El 17 de agosto de 1943, tras la independencia formal de Siria, Shukri al-Kuwatli fue elegido presidente por la Asamblea Nacional del país. Con ello, se convirtió en el primer presidente de la Siria independiente, lo que marcó un capítulo crucial en la historia del país. Durante su mandato, Kuwatli enfrentó varios desafíos políticos, económicos y sociales. Si bien su liderazgo fue significativo, su gobierno no logró resolver los profundos problemas económicos y las tensiones internas que caracterizaban la sociedad siria en ese entonces.

Una de las principales medidas adoptadas durante su gobierno fue una serie de reformas agrarias, que tenían como objetivo favorecer a las clases más desfavorecidas. Estas reformas buscaban mejorar la distribución de la tierra y garantizar mejores condiciones de vida para los campesinos. Sin embargo, estas reformas se vieron rápidamente empañadas por la corrupción dentro de su propio partido, el Bloque Nacional, lo que permitió que algunos de sus miembros se enriquecieran a costa de la pobreza del país. La tolerancia de Kuwatli hacia la corrupción en su partido fue una de las razones por las que logró mantenerse en el poder durante su primer mandato, pero a la vez socavó la confianza de los ciudadanos en su capacidad de gobernar.

En el ámbito internacional, su acuerdo con Francia en 1946, que aseguraba la salida definitiva de las tropas francesas de Siria, representó uno de sus mayores logros diplomáticos. Gracias a la mediación del Reino Unido, Kuwatli logró que las tropas francesas abandonaran definitivamente el país el 17 de abril de 1946, lo que consolidó la independencia de Siria.

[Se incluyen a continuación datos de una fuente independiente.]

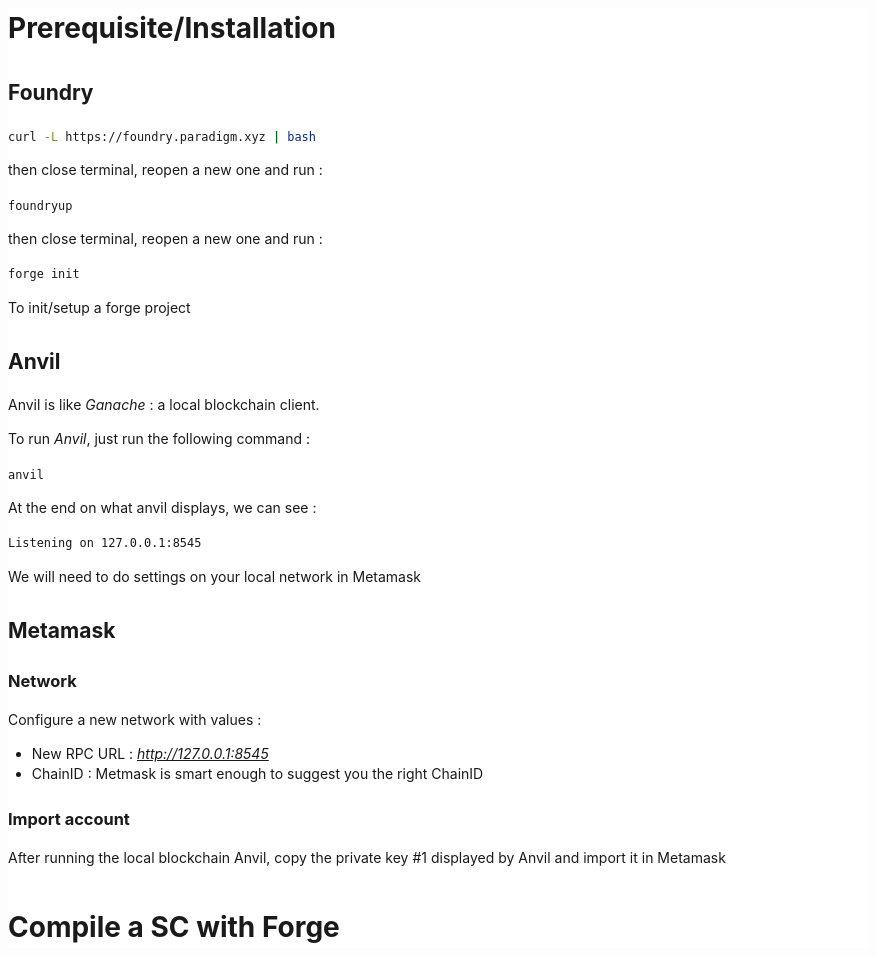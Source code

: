 # Prerequisite/Installation

## Foundry

```sh
curl -L https://foundry.paradigm.xyz | bash
```

then close terminal, reopen a new one and run : 

```sh
foundryup
```

then close terminal, reopen a new one and run : 

```sh
forge init
```

To init/setup a forge project


## Anvil

Anvil is like _Ganache_ : a local blockchain client.

To run _Anvil_, just run the following command : 

```sh
anvil
```

At the end on what anvil displays, we can see : 

```
Listening on 127.0.0.1:8545
```

We will need to do settings on your local network in Metamask

## Metamask

### Network

Configure a new network with values :

 - New RPC URL : _http://127.0.0.1:8545_
 - ChainID : Metmask is smart enough to suggest you the right ChainID

### Import account

After running the local blockchain Anvil, copy the private key #1 displayed by Anvil 
and import it in Metamask

# Compile a SC with Forge
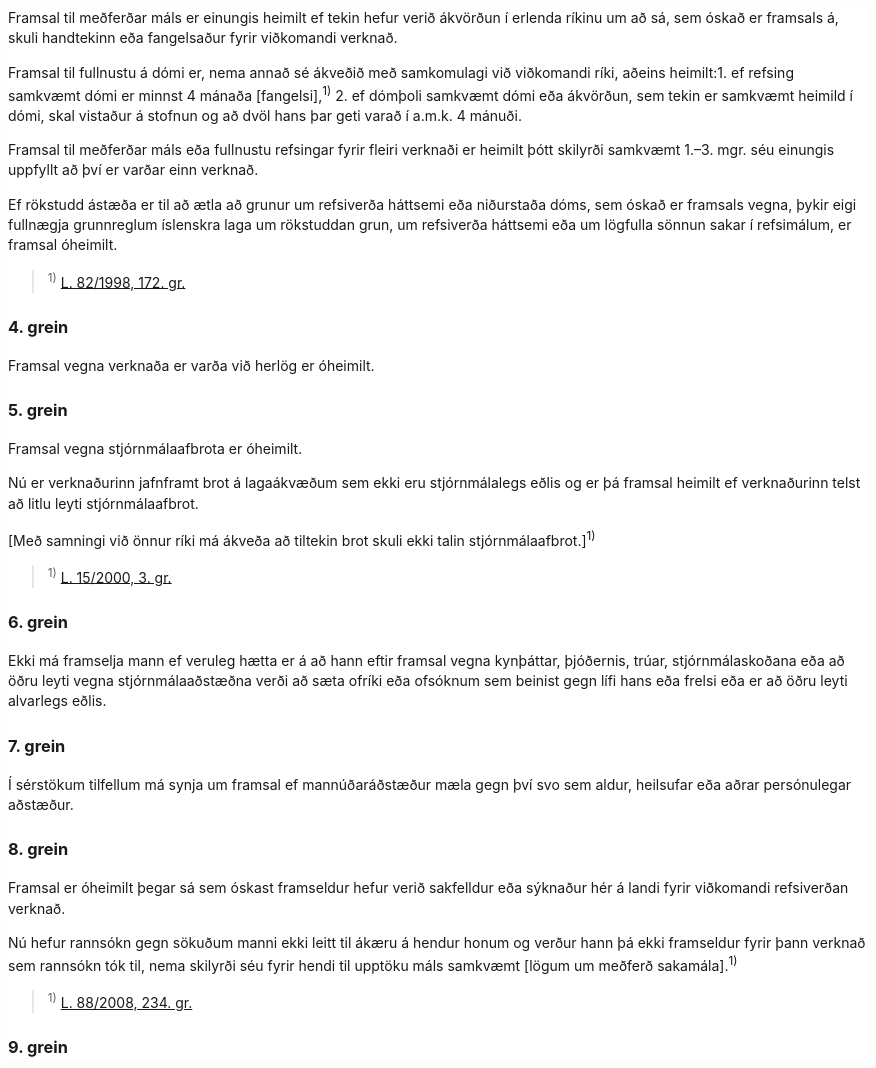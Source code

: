 Framsal til meðferðar máls er einungis heimilt ef tekin hefur verið ákvörðun í erlenda ríkinu um að sá, sem óskað er framsals á, skuli handtekinn eða fangelsaður fyrir viðkomandi verknað.

Framsal til fullnustu á dómi er, nema annað sé ákveðið með samkomulagi við viðkomandi ríki, aðeins heimilt:1. ef refsing samkvæmt dómi er minnst 4 mánaða [fangelsi],<sup>1)</sup> 
2. ef dómþoli samkvæmt dómi eða ákvörðun, sem tekin er samkvæmt heimild í dómi, skal vistaður á stofnun og að dvöl hans þar geti varað í a.m.k. 4 mánuði.

Framsal til meðferðar máls eða fullnustu refsingar fyrir fleiri verknaði er heimilt þótt skilyrði samkvæmt 1.–3. mgr. séu einungis uppfyllt að því er varðar einn verknað.

Ef rökstudd ástæða er til að ætla að grunur um refsiverða háttsemi eða niðurstaða dóms, sem óskað er framsals vegna, þykir eigi fullnægja grunnreglum íslenskra laga um rökstuddan grun, um refsiverða háttsemi eða um lögfulla sönnun sakar í refsimálum, er framsal óheimilt.

> <sup>1)</sup> [L. 82/1998, 172. gr.](https://althingi.is/altext/stjt/1998.082.html)

### 4. grein

Framsal vegna verknaða er varða við herlög er óheimilt.

### 5. grein

Framsal vegna stjórnmálaafbrota er óheimilt.

Nú er verknaðurinn jafnframt brot á lagaákvæðum sem ekki eru stjórnmálalegs eðlis og er þá framsal heimilt ef verknaðurinn telst að litlu leyti stjórnmálaafbrot.

[Með samningi við önnur ríki má ákveða að tiltekin brot skuli ekki talin stjórnmálaafbrot.]<sup>1)</sup> 

> <sup>1)</sup> [L. 15/2000, 3. gr.](https://althingi.is/altext/stjt/2000.015.html)

### 6. grein

Ekki má framselja mann ef veruleg hætta er á að hann eftir framsal vegna kynþáttar, þjóðernis, trúar, stjórnmálaskoðana eða að öðru leyti vegna stjórnmálaaðstæðna verði að sæta ofríki eða ofsóknum sem beinist gegn lífi hans eða frelsi eða er að öðru leyti alvarlegs eðlis.

### 7. grein

Í sérstökum tilfellum má synja um framsal ef mannúðaráðstæður mæla gegn því svo sem aldur, heilsufar eða aðrar persónulegar aðstæður.

### 8. grein

Framsal er óheimilt þegar sá sem óskast framseldur hefur verið sakfelldur eða sýknaður hér á landi fyrir viðkomandi refsiverðan verknað.

Nú hefur rannsókn gegn sökuðum manni ekki leitt til ákæru á hendur honum og verður hann þá ekki framseldur fyrir þann verknað sem rannsókn tók til, nema skilyrði séu fyrir hendi til upptöku máls samkvæmt [lögum um meðferð sakamála].<sup>1)</sup> 

> <sup>1)</sup> [L. 88/2008, 234. gr.](https://althingi.is/altext/stjt/2008.088.html#G234)

### 9. grein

Este éxito fue crucial para cimentar su prestigio como líder nacionalista y patriota, aunque las tensiones internas siguieron siendo una constante durante su presidencia.

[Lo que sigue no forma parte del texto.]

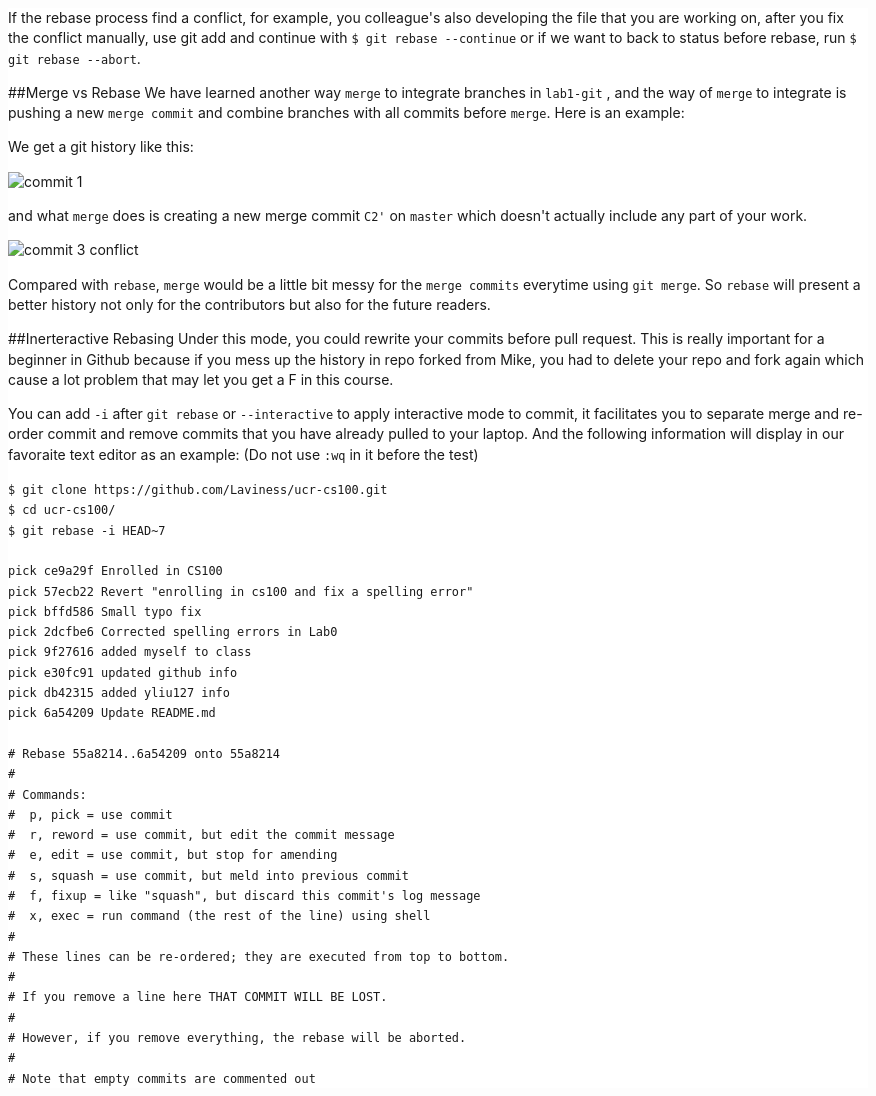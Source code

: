 If the rebase process find a conflict, for example, you colleague's also developing the file that you are working on, after you fix the conflict manually, use git add and continue with `$ git rebase --continue` or if we want to back to status before rebase, run `$ git rebase --abort`.

##Merge vs Rebase
We have learned another way `merge` to integrate branches in `lab1-git` , and the way of `merge` to integrate is pushing a new `merge commit` and combine branches with all commits before `merge`. 
Here is an example:

We get a git history like this:

![commit 1](https://github.com/jinhangwang/git-patch-and-rebase/blob/master/image/commit1.png)

and what `merge` does is creating a new merge commit `C2'` on `master` which doesn't actually include any part of your work.

![commit 3 conflict](https://github.com/jinhangwang/git-patch-and-rebase/blob/master/image/commit3conflict.png)

Compared with `rebase`, `merge` would be a little bit messy for the `merge commits` everytime using `git merge`.
So `rebase` will present a better history not only for the contributors but also for the future readers.

##Inerteractive Rebasing
Under this mode, you could rewrite your commits before pull request.
This is really important for a beginner in Github because if you mess up the history in repo forked from Mike, you had to delete your repo and fork again which cause a lot problem that may let you get a F in this course.

You can add `-i` after `git rebase` or `--interactive` to apply interactive mode to commit, it facilitates you to separate merge and re-order commit and remove commits that you have already pulled to your laptop.
And the following information will display in our favoraite text editor as an example:
(Do not use `:wq` in it before the test)
```
$ git clone https://github.com/Laviness/ucr-cs100.git 
$ cd ucr-cs100/
$ git rebase -i HEAD~7

pick ce9a29f Enrolled in CS100
pick 57ecb22 Revert "enrolling in cs100 and fix a spelling error"
pick bffd586 Small typo fix
pick 2dcfbe6 Corrected spelling errors in Lab0
pick 9f27616 added myself to class
pick e30fc91 updated github info
pick db42315 added yliu127 info
pick 6a54209 Update README.md

# Rebase 55a8214..6a54209 onto 55a8214
#
# Commands:
#  p, pick = use commit
#  r, reword = use commit, but edit the commit message
#  e, edit = use commit, but stop for amending
#  s, squash = use commit, but meld into previous commit
#  f, fixup = like "squash", but discard this commit's log message
#  x, exec = run command (the rest of the line) using shell
#
# These lines can be re-ordered; they are executed from top to bottom.
#
# If you remove a line here THAT COMMIT WILL BE LOST.
#
# However, if you remove everything, the rebase will be aborted.
#
# Note that empty commits are commented out
```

La división del Bloque Nacional y la crisis de 1949

A pesar de la independencia y de sus éxitos diplomáticos, el mandato de Kuwatli estuvo marcado por la creciente división dentro del Bloque Nacional. El partido se desmembró en dos facciones principales: el Partido Nacional, encabezado por Kuwatli, que representaba los intereses de los empresarios de Damasco, y el Partido del Pueblo, que recibía el apoyo de Irak y representaba a la clase dirigente de Alepo. La división en el Bloque Nacional debilitó la unidad política del país y complicó la gobernabilidad.

En 1949, Siria sufrió una derrota militar ante Israel en la Primera Guerra Árabe-Israelí, lo que afectó gravemente el poder de Kuwatli. La pérdida de territorio y el impacto en la moral del país contribuyeron a la inestabilidad interna. El malestar popular y la creciente insatisfacción con la situación política del país culminaron en un golpe de estado militar llevado a cabo el 30 de marzo de 1949 por el coronel Husni az-Zaim. Kuwatli fue depuesto sin derramamiento de sangre, arrestado, y posteriormente acusado de corrupción. Tras un mes de encarcelamiento en un hospital, fue liberado, pero se vio obligado a exiliarse en Suiza y más tarde en Egipto.

Durante su exilio, Kuwatli se dedicó a maniobras políticas con la intención de recuperar el poder. La situación política de Siria en ese período estaba marcada por una serie de golpes de estado militares que mantenían el país en un estado de inestabilidad constante.

El regreso y la política en la década de 1950

En 1955, tras seis años de exilio, Shukri al-Kuwatli regresó a Siria. Ese mismo año, se celebraron las primeras elecciones libres en el país, lo que le permitió hacer una importante campaña electoral como líder del Partido Nacional, sucesor del Bloque Nacional. En las elecciones de 1955, el Partido Nacional resultó vencedor, y Kuwatli fue elegido presidente de Siria el 18 de agosto de ese año, con 91 votos a favor frente a 41 en contra. Tomó posesión del cargo el 6 de septiembre de 1955.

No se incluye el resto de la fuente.